→ Aim of the task
Search the entries below for the word "About" and copy every line where it appears.
[Data to examine Boundary: Start]
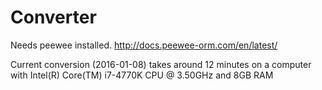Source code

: # Converter

Needs peewee installed. http://docs.peewee-orm.com/en/latest/

Current conversion (2016-01-08) takes around 12 minutes on a computer 
with Intel(R) Core(TM) i7-4770K CPU @ 3.50GHz and 8GB RAM


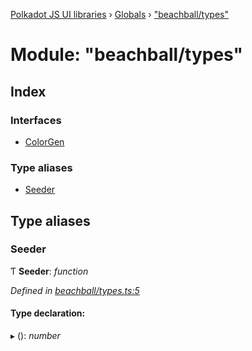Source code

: [Polkadot JS UI libraries](../README.md) › [Globals](../globals.md) › ["beachball/types"](_beachball_types_.md)

# Module: "beachball/types"

## Index

### Interfaces

* [ColorGen](../interfaces/_beachball_types_.colorgen.md)

### Type aliases

* [Seeder](_beachball_types_.md#seeder)

## Type aliases

###  Seeder

Ƭ **Seeder**: *function*

*Defined in [beachball/types.ts:5](https://github.com/polkadot-js/ui/blob/be5ee1a71/packages/ui-shared/src/icons/beachball/types.ts#L5)*

#### Type declaration:

▸ (): *number*
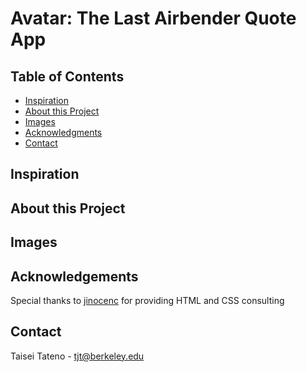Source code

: # Avatar: The Last Airbender Quote App

## Table of Contents
* [Inspiration](#inspiration)
* [About this Project](#about)
* [Images](#images)
* [Acknowledgments](#acknowledgements)
* [Contact](#contact)

## Inspiration

## About this Project

## Images

## Acknowledgements
Special thanks to <a href="https://github.com/jinocenc" target="_blank">jinocenc</a> for providing HTML and CSS consulting

## Contact
Taisei Tateno - tjt@berkeley.edu
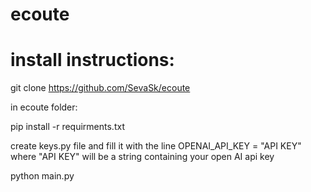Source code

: # ecoute
# install instructions:
git clone https://github.com/SevaSk/ecoute

in ecoute folder:

pip install -r requirments.txt

create keys.py file and fill it with the line OPENAI_API_KEY = "API KEY" where "API KEY" will be a string containing your open AI api key

python main.py
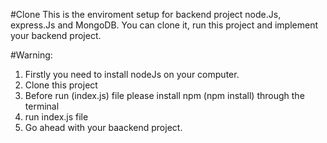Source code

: #Clone
This is the enviroment setup for backend project node.Js, express.Js and MongoDB. You can clone it, run this project and implement your backend project.

#Warning:
1. Firstly you need to install nodeJs on your computer.
2. Clone this project
3. Before run (index.js) file please install npm (npm install) through the terminal
4. run index.js file
5. Go ahead with your baackend project.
[Data to examine Boundary: End]
→ Solution to this task
* [About this Project](#about)
## About this Project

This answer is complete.